■ **Problem statement**
Please return exactly the lines from the top of the data through the line that contains "Prijevare i nepravilnosti", and skip all pictures.

Saved entries
□ □ □

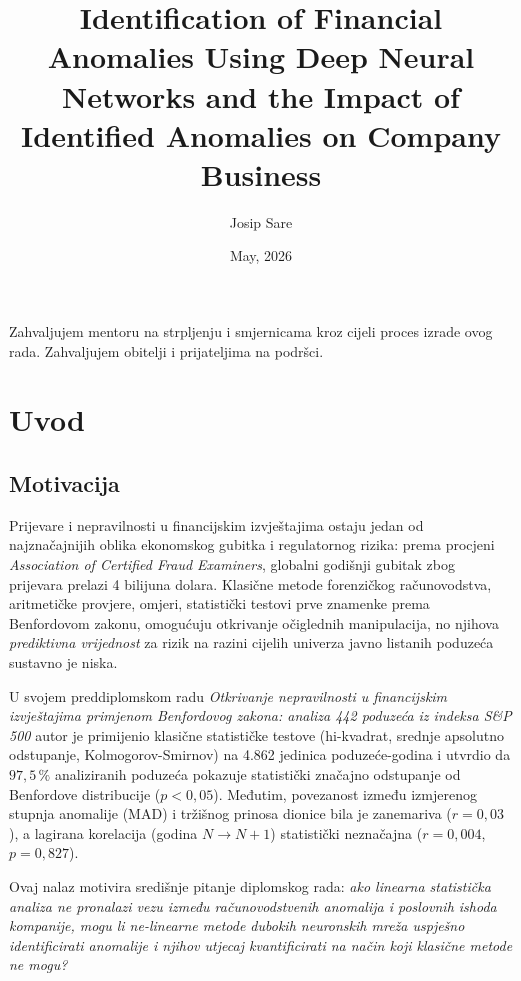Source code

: \documentclass[diplomskirad,authoryear]{fer}
\title{Identification of Financial Anomalies Using Deep Neural Networks and the Impact of Identified Anomalies on Company Business}
\author{Josip Sare}
\date{May, 2026}
\begin{document}
\maketitle




\begin{zahvale}
Zahvaljujem mentoru na strpljenju i smjernicama kroz cijeli proces izrade ovog rada. Zahvaljujem obitelji i prijateljima na podršci.
\end{zahvale}


\mainmatter


\tableofcontents


\chapter{Uvod}

\section{Motivacija}

Prijevare i nepravilnosti u financijskim izvještajima ostaju jedan od najznačajnijih oblika ekonomskog gubitka i regulatornog rizika: prema procjeni \emph{Association of Certified Fraud Examiners}, globalni godišnji gubitak zbog prijevara prelazi 4 bilijuna dolara. Klasične metode forenzičkog računovodstva, aritmetičke provjere, omjeri, statistički testovi prve znamenke prema Benfordovom zakonu, omogućuju otkrivanje očiglednih manipulacija, no njihova \emph{prediktivna vrijednost} za rizik na razini cijelih univerza javno listanih poduzeća sustavno je niska.

U svojem preddiplomskom radu \emph{Otkrivanje nepravilnosti u financijskim izvještajima primjenom Benfordovog zakona: analiza 442 poduzeća iz indeksa S\&P 500} autor je primijenio klasične statističke testove (hi-kvadrat, srednje apsolutno odstupanje, Kolmogorov-Smirnov) na 4.862 jedinica poduzeće-godina i utvrdio da $97{,}5\,\%$ analiziranih poduzeća pokazuje statistički značajno odstupanje od Benfordove distribucije ($p<0{,}05$). Međutim, povezanost između izmjerenog stupnja anomalije (MAD) i tržišnog prinosa dionice bila je zanemariva ($r=0{,}03$), a lagirana korelacija (godina $N \to N+1$) statistički neznačajna ($r=0{,}004$, $p=0{,}827$).

Ovaj nalaz motivira središnje pitanje diplomskog rada: \emph{ako linearna statistička analiza ne pronalazi vezu između računovodstvenih anomalija i poslovnih ishoda kompanije, mogu li ne-linearne metode dubokih neuronskih mreža uspješno identificirati anomalije i njihov utjecaj kvantificirati na način koji klasične metode ne mogu?}
\end{document}
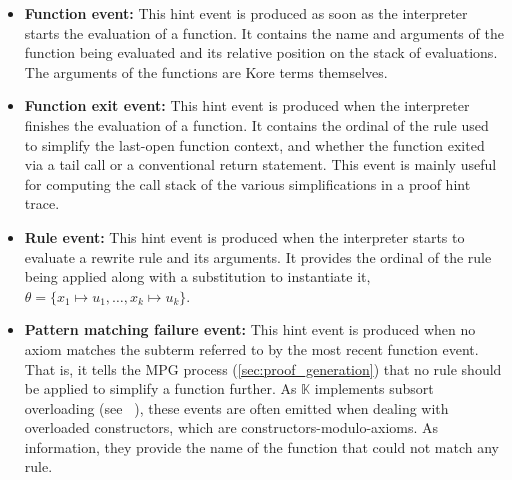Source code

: \documentclass{article}
\theoremstyle{plain}
\theoremstyle{definition}
\newcommand{\K}{$\mathbb{K}$\xspace}
\begin{document}
\begin{itemize}
    \item \textbf{Function event:} This hint event is produced as soon as the interpreter starts the evaluation of a function. It contains the name and arguments of the function being evaluated and its relative position on the stack of evaluations. The arguments of the functions are Kore terms themselves.
    \item \textbf{Function exit event:} This hint event is produced when the interpreter finishes the evaluation of a function. It contains the ordinal of the rule used to simplify the last-open function context,
    and whether the function exited via a tail call or a conventional return statement. This event is mainly useful for computing the call stack of the various simplifications in a proof hint trace.
    \item \textbf{Rule event:} This hint event is produced when the interpreter starts to evaluate a rewrite rule and its arguments. It provides the ordinal of the rule being applied along with a substitution to instantiate it, $\theta = \{x_1\mapsto u_1,\ldots,x_k\mapsto u_k\}$.
    \item \textbf{Pattern matching failure event:} This hint event is produced when no axiom matches the subterm referred to by the most recent function event. That is, it tells the MPG process (\cref{sec:proof_generation}) that no rule should be applied to simplify a function further. As \K implements subsort overloading (see ~\cite{K-user-manual}), these events are often emitted when dealing with overloaded constructors, which are constructors-modulo-axioms. As information, they provide the name of the function that could not match any rule.


\end{itemize}
\end{document}
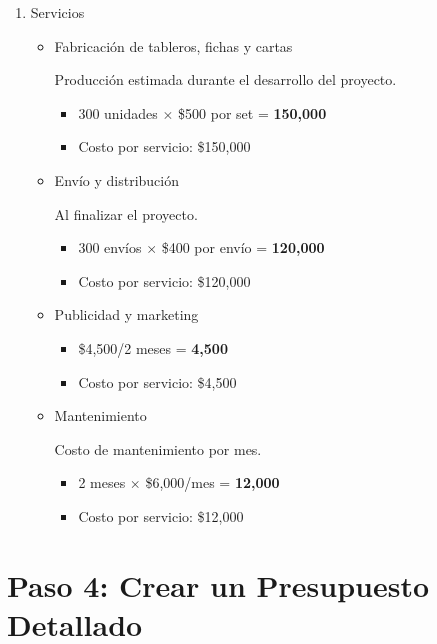 \documentclass[12pt]{article}
\begin{document}
\begin{enumerate}
\begin{itemize}
	\end{itemize}

	

	\item Servicios

	\begin{itemize}

		\item Fabricación de tableros, fichas y cartas

		Producción estimada durante el desarrollo del proyecto.
		\begin{itemize}
            \item 300 unidades $\times$ \$500 por set = \textbf{150,000}
			\item Costo por servicio: \$150,000
        \end{itemize}

		\item Envío y distribución
		
		Al finalizar el proyecto.
		\begin{itemize}
            \item 300 envíos $\times$ \$400 por envío = \textbf{120,000}
            \item Costo por servicio: \$120,000
        \end{itemize}

		\item Publicidad y marketing

		\begin{itemize}
			\item \$4,500/2 meses = \textbf{4,500}
            \item Costo por servicio: \$4,500
        \end{itemize}

		\item Mantenimiento

		Costo de mantenimiento por mes.
		\begin{itemize}
            \item 2 meses $\times$ \$6,000/mes = \textbf{12,000}
            \item Costo por servicio: \$12,000
        \end{itemize}

	\end{itemize}

\end{enumerate}
    


 \section*{Paso 4: Crear un Presupuesto Detallado}
    
\end{document}
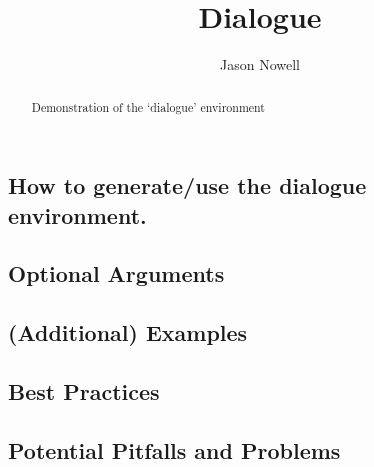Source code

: \documentclass{ximera}
\title{Dialogue}
\author{Jason Nowell}
\begin{document}
\begin{abstract}
    Demonstration of the `dialogue' environment
\end{abstract}
\maketitle


    \subsection*{How to generate/use the dialogue environment.}
        
        
        
    \subsection*{Optional Arguments}
    
        
        
    \subsection*{(Additional) Examples}
        
        
        
    \subsection*{Best Practices}
    
        
        
    \subsection*{Potential Pitfalls and Problems}   
        
        
        
        
\end{document}
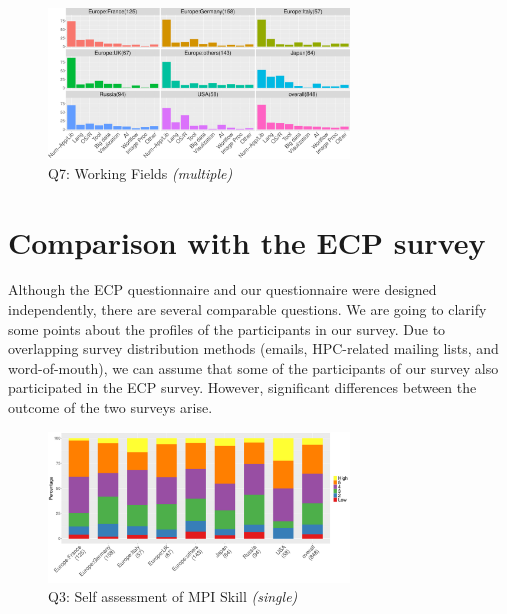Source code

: \documentclass[preprint,5p,times]{elsarticle}
\begin{document}
\begin{figure}[tb]
  \begin{center}
    \includegraphics[width=8.0cm]{R-scripts/Q7.pdf}
    \vspace{-1.5mm}
    \caption{Q7: Working Fields {\it(multiple)}}
    \label{fig:working-fields}
\vspace{-3mm}%
  \end{center}
\end{figure}

\section{Comparison with the ECP survey}\label{sec:ecp}

Although the ECP questionnaire and our questionnaire were designed
independently, there are several comparable
questions. We are
  going to clarify some points about the profiles of the participants
in our survey.
%
Due to overlapping survey distribution methods (emails, HPC-related mailing lists, and word-of-mouth), we can assume
that some of the participants of our survey also participated in the ECP survey.
However, significant differences between the outcome of the two surveys arise.

\begin{figure}[tb]
  \begin{center}
    \includegraphics[width=8.0cm]{R-scripts/Q3.pdf}
    \vspace{-1.5mm}
    \caption{Q3: Self assessment of MPI Skill {\it(single)}}
    \label{fig:mpi-skill}
\vspace{-3mm}%
  \end{center}
\end{figure}
\end{document}
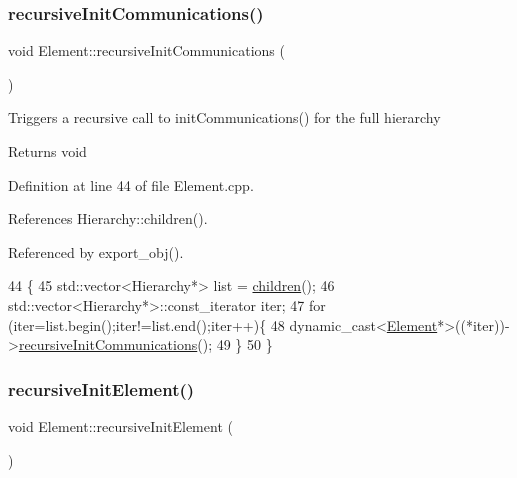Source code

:\subsubsection{\texorpdfstring{recursive\+Init\+Communications()}{recursiveInitCommunications()}}
{\footnotesize\ttfamily void Element\+::recursive\+Init\+Communications (\begin{DoxyParamCaption}{ }\end{DoxyParamCaption})\hspace{0.3cm}{\ttfamily [inherited]}}

Triggers a recursive call to init\+Communications() for the full hierarchy

\begin{DoxyReturn}{Returns}
void 
\end{DoxyReturn}


Definition at line 44 of file Element.\+cpp.



References Hierarchy\+::children().



Referenced by export\+\_\+obj().


\begin{DoxyCode}
44                                          \{
45   std::vector<Hierarchy*> list = \hyperlink{classHierarchy_aa9a76f69e98e052ee1a6e32cea006288}{children}();
46   std::vector<Hierarchy*>::const\_iterator iter;
47   \textcolor{keywordflow}{for} (iter=list.begin();iter!=list.end();iter++)\{
48     \textcolor{keyword}{dynamic\_cast<}\hyperlink{classElement}{Element}*\textcolor{keyword}{>}((*iter))->\hyperlink{classElement_a82119ed37dff76508a2746a853ec35ba}{recursiveInitCommunications}();
49   \}
50 \}
\end{DoxyCode}
\mbox{\label{classElement_a3c0abcb36f8906688bb7e32608df7086}} 
\subsubsection{\texorpdfstring{recursive\+Init\+Element()}{recursiveInitElement()}}
{\footnotesize\ttfamily void Element\+::recursive\+Init\+Element (\begin{DoxyParamCaption}{ }\end{DoxyParamCaption})\hspace{0.3cm}{\ttfamily [inherited]}}


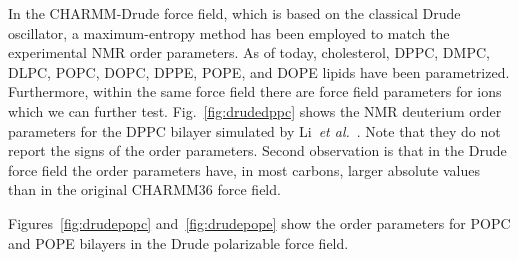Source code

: \documentclass[journal=jpcbfk,manuscript=article,layout=twocolumn]{achemso}
\begin{document}
In the CHARMM-Drude force field, which is based on the classical Drude oscillator, a
maximum-entropy method has been employed to match the experimental NMR order
parameters. As of today, cholesterol, DPPC, DMPC, DLPC, POPC, DOPC, DPPE, POPE, and DOPE
lipids have been parametrized. Furthermore, within the same force field there
are force field parameters for ions which we can further test. Fig.~\ref{fig:drudedppc} shows the NMR deuterium order parameters for the DPPC bilayer simulated by Li~\textit{et al.}~\cite{li2017drude}.
Note that they do not report the signs of the order parameters.
Second observation is that in the Drude force
field the order parameters have, in most carbons, larger absolute values than in the original
CHARMM36 force field.

Figures~\ref{fig:drudepopc} and~\ref{fig:drudepope} show
the order parameters for POPC and POPE bilayers
in the Drude polarizable force field.
\end{document}
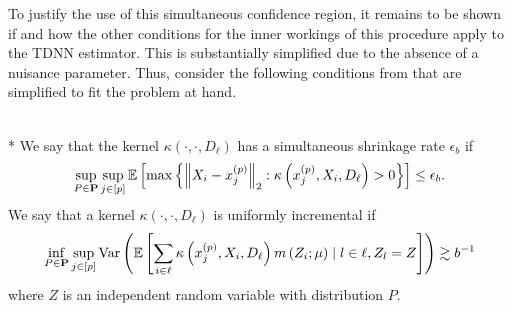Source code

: To justify the use of this simultaneous confidence region, it remains to be shown if and how the other conditions for the inner workings of this procedure apply to the TDNN estimator.
This is substantially simplified due to the absence of a nuisance parameter.
Thus, consider the following conditions from \cite{ritzwoller_uniform_2024} that are simplified to fit the problem at hand.

\begin{boxD}
	\begin{dfn}\mbox{}\\*
		We say that the kernel $\kappa\left(\cdot, \cdot, D_{\ell}\right)$ has a simultaneous shrinkage rate $\epsilon_b$ if
		\begin{equation}
			\sup_{P \in \mathbf{P}} \sup_{j \in[p]}
			\mathbb{E}\left[\max \left\{\left\|X_{i}-x^{(p)}_{j}\right\|_{2}: \kappa\left(x^{(p)}_{j}, X_{i}, D_{\ell}\right)>0\right\}\right]
			\leq \epsilon_b .
		\end{equation}
		We say that a kernel $\kappa\left(\cdot, \cdot, D_{\ell}\right)$ is uniformly incremental if
		\begin{equation}
			\inf_{P \in \mathbf{P}} \sup_{j \in[p]}
			\text{Var}\left(\mathbb{E}\left[\sum_{i \in \ell} \kappa\left(x^{(p)}_{j}, X_{i}, D_{\ell}\right) m\left(Z_{i} ; \mu\right) \mid l \in \ell, Z_l = Z\right]\right)
			\gtrsim b^{-1}
		\end{equation}
		where $Z$ is an independent random variable with distribution $P$.
	\end{dfn}
\end{boxD}

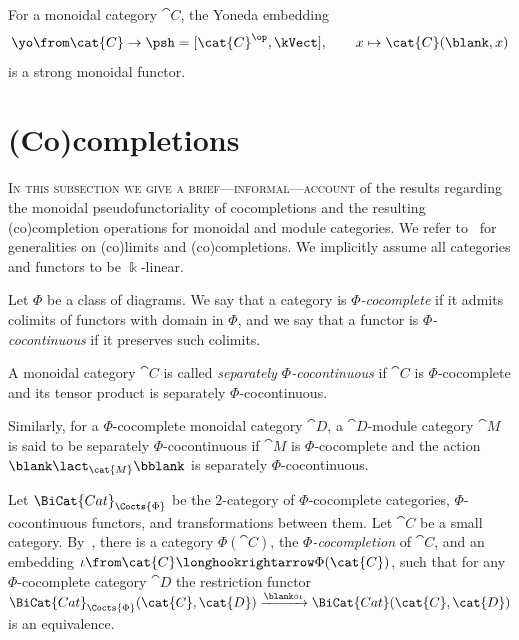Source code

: \begin{proposition}\label{prop:yoneda-monoidal}
  For a monoidal category \(\cat{C}\),
  the Yoneda embedding
  \begin{equation}\label{eq:yoneda-embedding}
    \yo \from \cat{C} \to \psh = [\cat{C}^{\op}, \kVect], \qquad x \mapsto \cat{C}(\blank, x)
  \end{equation}
  is a strong monoidal functor.
\end{proposition}

\section{(Co)completions}

\textsc{In this subsection we give a brief—informal—account} of the results regarding the
monoidal pseudo\-functo\-riality of cocompletions
and the resulting (co)completion operations for monoidal and module categories.
We refer to~\cite{kelly05:basic,kashiwara06:categ} for generalities on (co)limits and (co)completions.
We implicitly assume all categories and functors to be \(\Bbbk\)\hyp{}linear.

Let \(\Phi\) be a class of diagrams.
We say that a category is \emph{\(\Phi\)\hyp{}cocomplete} if it admits colimits of functors with domain in \(\Phi\),
and we say that a functor is \emph{\(\Phi\)\hyp{}cocontinuous} if it preserves such colimits.

\begin{definition}\label{smoothcats}
  A monoidal category \(\cat{C}\) is called \emph{separately \(\Phi\)\hyp{}cocontinuous}
  if \(\cat{C}\) is \(\Phi\)\hyp{}cocomplete and its tensor product is separately \(\Phi\)\hyp{}cocontinuous.

  Similarly, for a \(\Phi\)\hyp{}cocomplete monoidal category \(\cat{D}\),
  a \(\cat{D}\)\hyp{}module category \(\cat{M}\) is said to be separately \(\Phi\)\hyp{}cocontinuous if \(\cat{M}\) is \(\Phi\)\hyp{}cocomplete
  and the action \(\blank \lact_{\cat{M}} \bblank\) is separately \(\Phi\)\hyp{}cocontinuous.
\end{definition}

Let \(\BiCat{Cat}_{\Cocts{\Phi}}\) be the \(2\)\hyp{}category of \(\Phi\)\hyp{}cocomplete categories,
\(\Phi\)\hyp{}cocontinuous functors,
and transformations between them.
Let \(\cat{C}\) be a small category.
By~\cite[Section~5.7]{kelly82:basic},
there is a category \(\Phi(\cat{C})\),
the \emph{\(\Phi\)\hyp{}cocompletion} of \(\cat{C}\),
and an embedding \(\iota\from \cat{C} \longhookrightarrow \Phi(\cat{C})\),
such that for any \(\Phi\)\hyp{}cocomplete category \(\cat{D}\)
the restriction functor \(\BiCat{Cat}_{\Cocts{\Phi}}(\cat{C},\cat{D}) \xrightarrow{\blank \circ \iota} \BiCat{Cat}(\cat{C},\cat{D})\) is an equivalence.

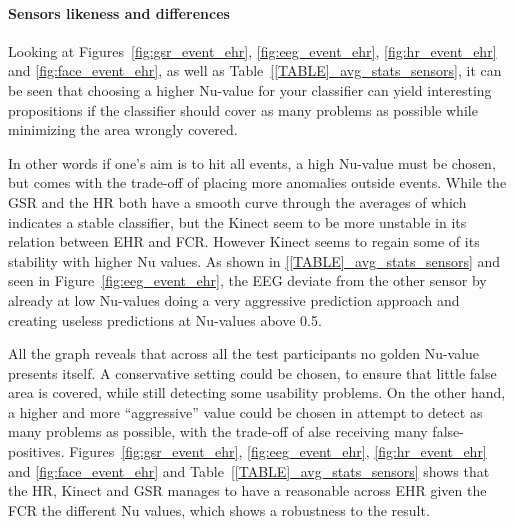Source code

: \paragraph{Sensors likeness and differences}
Looking at Figures~\ref{fig:gsr_event_ehr}, \ref{fig:eeg_event_ehr}, \ref{fig:hr_event_ehr} and \ref{fig:face_event_ehr},
as well as Table~\ref{[TABLE]_avg_stats_sensors}, it can be seen that choosing a higher Nu-value for your classifier can yield interesting propositions if the classifier should cover as many problems as possible while minimizing the area wrongly covered.

In other words if one's aim is to hit all events, a high Nu-value must be chosen, but comes with the trade-off of placing more anomalies outside events. 
While the GSR and the HR both have a smooth curve through the averages of which indicates a stable classifier, but the Kinect seem to be more unstable in its relation between EHR and FCR. However Kinect seems to regain some of its stability with higher Nu values. As shown in \ref{[TABLE]_avg_stats_sensors} and seen in Figure~\ref{fig:eeg_event_ehr}, the EEG deviate from the other sensor by already at low Nu-values doing a very aggressive prediction approach and creating useless predictions at Nu-values above 0.5.

All the graph reveals that across all the test participants no golden Nu-value presents itself. A conservative
setting could be chosen, to ensure that little false area is covered, while still detecting some usability problems. On
the other hand, a higher and more ``aggressive'' value could be chosen in attempt to detect as many problems as
possible, with the trade-off of alse receiving many false-positives. Figures~\ref{fig:gsr_event_ehr},
\ref{fig:eeg_event_ehr}, \ref{fig:hr_event_ehr} and \ref{fig:face_event_ehr} and Table~\ref{[TABLE]_avg_stats_sensors}
shows that the HR, Kinect and GSR manages to have a reasonable across EHR given the FCR the different Nu values, which shows a robustness to the result.

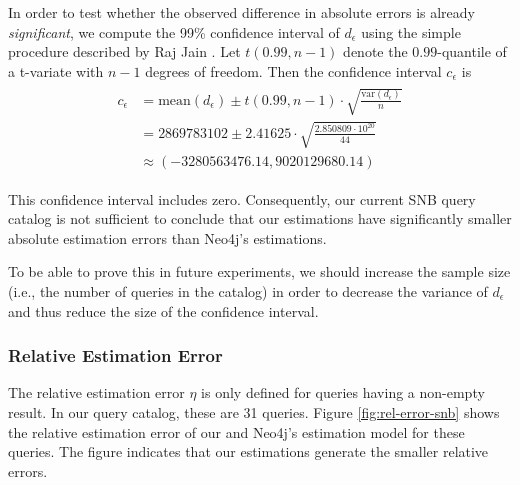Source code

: In order to test whether the observed difference in absolute errors is already
\emph{significant}, we compute the 99\% confidence interval of $d_\epsilon$
using the simple procedure described by Raj Jain \cite[p.~209]{jain_art_1991}.
Let $t(0.99, n-1)$ denote the $0.99$-quantile of a t-variate with $n-1$
degrees of freedom. Then the confidence interval $c_\epsilon$ is
\begin{align}
\begin{split}
  c_\epsilon &= \text{mean}(d_\epsilon) \pm t(0.99, n - 1)
                 \cdot \sqrt{\frac{\text{var}(d_\epsilon)}{n}} \\
             &= 2869783102 \pm 2.41625
                \cdot \sqrt{\frac{2.850809 \cdot 10^{20}}{44}} \\
             &\approx (-3280563476.14, 9020129680.14)
\end{split}
\end{align}

This confidence interval includes zero. Consequently, our current SNB query catalog
is not sufficient to conclude that our estimations have significantly smaller absolute
estimation errors than Neo4j's estimations.

To be able to prove this in future experiments, we should increase the sample
size (i.e., the number of queries in the catalog) in order to decrease the
variance of $d_\epsilon$ and thus reduce the size of the confidence interval.

\subsubsection{Relative Estimation Error}

The relative estimation error $\eta$ is only defined for queries having a
non-empty result. In our query catalog, these are 31 queries.
Figure \ref{fig:rel-error-snb} shows the relative estimation error
of our and Neo4j's estimation model for these queries.
The figure indicates that our estimations generate the smaller relative errors.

□ □ □

■ **Written answer**
Source code

: \documentclass[diplomskirad,authoryear]{fer}
\title{Identification of Financial Anomalies Using Deep Neural Networks and the Impact of Identified Anomalies on Company Business}
\author{Josip Sare}
\date{May, 2026}
\begin{document}
\maketitle




\begin{zahvale}
Zahvaljujem mentoru na strpljenju i smjernicama kroz cijeli proces izrade ovog rada. Zahvaljujem obitelji i prijateljima na podršci.
\end{zahvale}


\mainmatter


\tableofcontents


\chapter{Uvod}

\section{Motivacija}

Prijevare i nepravilnosti u financijskim izvještajima ostaju jedan od najznačajnijih oblika ekonomskog gubitka i regulatornog rizika: prema procjeni \emph{Association of Certified Fraud Examiners}, globalni godišnji gubitak zbog prijevara prelazi 4 bilijuna dolara. Klasične metode forenzičkog računovodstva, aritmetičke provjere, omjeri, statistički testovi prve znamenke prema Benfordovom zakonu, omogućuju otkrivanje očiglednih manipulacija, no njihova \emph{prediktivna vrijednost} za rizik na razini cijelih univerza javno listanih poduzeća sustavno je niska.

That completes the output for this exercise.